The broader impact was that the rest of the decision proceeded under NJ and DC law.  It did not, however, get as far as evaluating the Noerr-Pennington Doctrine, which makes sense because it is a defense and a constitutional one at that.  Under NJ and DC law, the asserted common law claims each failed for plaintiffs’ failure to raise a genuine issue as to at least one element.  Negligence was first and the first element in negligence is always duty.  The surveyed cases from NJ, DC, and elsewhere made clear that trade associations only take on duties to consumers “where the trade association is able to exert control over its members and enforce its safety standard and regulations.”  Id. at 22.  From what we know about trade associations, such control is going to be the exception not the rule.  It was here too as plaintiffs argued that “publishing standards for testing,” publishing a handbook with definitions for cosmetic ingredients, and having a website describing the PCPC’s goal as helping consumers make informed decisions.  The factual record on each of these did not support control or the creation of a duty.  While the inquiry was fact-intensive, other trade associations may take comfort in statements like “[t]he issuance of such voluntary guidance cannot create a legal duty of care to the general public” and “‘public statements espousing aspirational goals, statements of generic intent, or statements vowing or acknowledging that [the association] has duty’ do not ‘constitute promised that would create a legal duty based on a voluntary undertaking.’”  Id. at 24 (funky internal quotation in the original).
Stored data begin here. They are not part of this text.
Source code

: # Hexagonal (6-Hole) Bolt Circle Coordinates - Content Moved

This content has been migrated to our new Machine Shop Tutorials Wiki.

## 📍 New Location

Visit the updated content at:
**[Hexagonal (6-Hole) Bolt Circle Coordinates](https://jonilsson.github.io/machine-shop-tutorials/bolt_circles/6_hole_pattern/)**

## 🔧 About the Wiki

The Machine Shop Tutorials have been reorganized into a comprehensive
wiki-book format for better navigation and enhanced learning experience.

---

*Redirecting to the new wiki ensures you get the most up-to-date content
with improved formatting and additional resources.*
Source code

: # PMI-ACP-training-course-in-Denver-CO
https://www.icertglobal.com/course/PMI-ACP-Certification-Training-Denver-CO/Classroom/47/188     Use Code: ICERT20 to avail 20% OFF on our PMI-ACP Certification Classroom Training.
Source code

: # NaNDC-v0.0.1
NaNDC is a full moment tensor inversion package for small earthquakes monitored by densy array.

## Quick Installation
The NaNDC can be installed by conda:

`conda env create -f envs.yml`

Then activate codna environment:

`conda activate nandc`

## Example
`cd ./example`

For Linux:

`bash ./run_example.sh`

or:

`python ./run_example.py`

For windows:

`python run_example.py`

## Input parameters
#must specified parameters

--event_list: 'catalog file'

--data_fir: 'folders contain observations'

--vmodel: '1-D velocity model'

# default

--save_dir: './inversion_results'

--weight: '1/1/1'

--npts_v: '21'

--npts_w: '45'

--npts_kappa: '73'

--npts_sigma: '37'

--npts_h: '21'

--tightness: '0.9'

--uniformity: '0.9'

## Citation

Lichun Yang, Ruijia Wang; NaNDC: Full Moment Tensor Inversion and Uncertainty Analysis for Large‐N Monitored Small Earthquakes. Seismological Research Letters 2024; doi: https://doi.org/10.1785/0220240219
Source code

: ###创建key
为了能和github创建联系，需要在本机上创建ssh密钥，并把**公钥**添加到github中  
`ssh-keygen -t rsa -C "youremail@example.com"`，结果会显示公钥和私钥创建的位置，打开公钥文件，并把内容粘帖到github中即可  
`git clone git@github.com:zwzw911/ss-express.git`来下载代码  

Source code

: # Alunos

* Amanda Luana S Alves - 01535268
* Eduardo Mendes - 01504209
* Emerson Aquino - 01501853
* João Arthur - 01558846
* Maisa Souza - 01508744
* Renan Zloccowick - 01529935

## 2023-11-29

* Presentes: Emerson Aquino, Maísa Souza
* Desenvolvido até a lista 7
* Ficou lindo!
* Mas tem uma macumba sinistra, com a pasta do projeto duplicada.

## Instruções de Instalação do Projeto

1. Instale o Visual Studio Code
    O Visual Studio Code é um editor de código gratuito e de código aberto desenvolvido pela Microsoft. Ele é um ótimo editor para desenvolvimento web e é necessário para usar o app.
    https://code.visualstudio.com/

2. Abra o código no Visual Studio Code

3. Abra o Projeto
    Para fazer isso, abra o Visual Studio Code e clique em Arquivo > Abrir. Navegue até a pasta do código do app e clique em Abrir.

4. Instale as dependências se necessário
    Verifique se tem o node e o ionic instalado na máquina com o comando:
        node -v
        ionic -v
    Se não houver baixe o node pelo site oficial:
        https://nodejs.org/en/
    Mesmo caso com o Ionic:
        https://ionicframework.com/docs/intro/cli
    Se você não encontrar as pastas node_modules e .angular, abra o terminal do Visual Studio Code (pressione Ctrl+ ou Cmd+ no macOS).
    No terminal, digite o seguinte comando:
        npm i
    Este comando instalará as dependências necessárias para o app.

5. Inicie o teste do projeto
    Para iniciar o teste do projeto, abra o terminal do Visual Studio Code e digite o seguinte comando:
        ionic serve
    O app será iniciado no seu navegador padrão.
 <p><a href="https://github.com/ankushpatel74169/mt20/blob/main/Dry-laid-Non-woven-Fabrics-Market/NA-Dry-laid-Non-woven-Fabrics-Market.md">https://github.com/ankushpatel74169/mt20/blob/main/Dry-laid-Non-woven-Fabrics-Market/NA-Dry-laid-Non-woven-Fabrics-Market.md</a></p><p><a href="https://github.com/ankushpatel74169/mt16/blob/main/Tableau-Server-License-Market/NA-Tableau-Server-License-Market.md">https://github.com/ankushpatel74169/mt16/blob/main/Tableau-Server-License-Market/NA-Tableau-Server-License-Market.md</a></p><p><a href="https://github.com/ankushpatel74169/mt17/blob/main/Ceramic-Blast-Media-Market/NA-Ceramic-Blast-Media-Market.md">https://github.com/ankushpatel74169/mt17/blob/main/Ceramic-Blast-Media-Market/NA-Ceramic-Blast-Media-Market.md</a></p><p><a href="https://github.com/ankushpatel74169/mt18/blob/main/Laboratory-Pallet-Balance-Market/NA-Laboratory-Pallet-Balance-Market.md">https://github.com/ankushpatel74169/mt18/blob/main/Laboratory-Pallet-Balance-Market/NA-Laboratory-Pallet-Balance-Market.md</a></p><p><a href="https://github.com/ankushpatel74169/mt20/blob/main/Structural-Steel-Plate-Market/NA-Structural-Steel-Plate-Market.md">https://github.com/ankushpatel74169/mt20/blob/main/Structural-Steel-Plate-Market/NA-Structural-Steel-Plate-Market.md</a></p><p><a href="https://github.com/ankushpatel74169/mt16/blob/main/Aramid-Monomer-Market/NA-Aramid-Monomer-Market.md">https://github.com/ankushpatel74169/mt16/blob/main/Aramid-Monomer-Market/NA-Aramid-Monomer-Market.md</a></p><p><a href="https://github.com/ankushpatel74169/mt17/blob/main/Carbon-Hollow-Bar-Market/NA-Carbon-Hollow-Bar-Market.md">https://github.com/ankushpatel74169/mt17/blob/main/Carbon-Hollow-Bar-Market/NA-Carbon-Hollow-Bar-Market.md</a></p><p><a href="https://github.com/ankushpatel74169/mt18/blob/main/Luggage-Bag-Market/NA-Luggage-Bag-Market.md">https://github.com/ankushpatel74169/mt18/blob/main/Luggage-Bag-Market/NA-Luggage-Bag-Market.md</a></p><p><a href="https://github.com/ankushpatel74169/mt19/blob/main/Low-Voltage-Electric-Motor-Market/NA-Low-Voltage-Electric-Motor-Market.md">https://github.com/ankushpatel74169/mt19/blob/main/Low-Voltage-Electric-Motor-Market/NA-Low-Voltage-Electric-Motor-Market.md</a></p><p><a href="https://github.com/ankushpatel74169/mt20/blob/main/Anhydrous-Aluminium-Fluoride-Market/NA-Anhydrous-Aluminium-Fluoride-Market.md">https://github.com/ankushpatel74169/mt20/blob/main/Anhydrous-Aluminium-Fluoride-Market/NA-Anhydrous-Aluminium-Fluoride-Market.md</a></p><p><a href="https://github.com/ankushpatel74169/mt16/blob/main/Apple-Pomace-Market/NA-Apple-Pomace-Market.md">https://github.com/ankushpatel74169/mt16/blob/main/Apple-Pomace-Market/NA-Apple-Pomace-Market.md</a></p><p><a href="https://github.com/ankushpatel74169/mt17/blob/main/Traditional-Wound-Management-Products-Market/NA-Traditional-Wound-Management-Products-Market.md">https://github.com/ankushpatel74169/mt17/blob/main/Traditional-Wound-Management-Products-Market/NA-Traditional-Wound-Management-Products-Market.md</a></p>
Next up were fraud and fraudulent concealment, which were considered together.  Both required reliance and plaintiffs had no evidence of that.  No deposition testimony or even affidavit supported that a single plaintiff in the MDL “knew that PCPC existed or otherwise relied on any statement made by PCPC regarding the safety of talc powder products.”  Id. at 28.  Knowing what sort of self-serving statements end up in plaintiff affidavits when there is a low risk of contradiction or penalty, that lack of such evidence is striking.  It was also the “death knell” for the fraud-based claims.  Id.

Conspiracy also fell because it is not an independent claim in NJ or DC.  Instead, it was premised on the unsupported fraud claims.

We do not claim to know the merits of this MDL or the similar litigation proceeding in other courts.  We have most often discussed them in terms of personal jurisdiction.  (See here and here but something different here.)  We do know, however, that trade associations, like researchers, publishers, innovators, etc., generally have no place as defendants in cases where someone is seeking to recover for an injury from a product.  In the vast majority of the cases we have seen, the product liability claims against the manufacturers and/or sellers of the product should be what decides if the plaintiff can recover.  If she cannot, then the law should not expand to create potential liability for entities or individuals that did not manufacturer or sell the product in an attempt to provide the plaintiff with another chance to recover.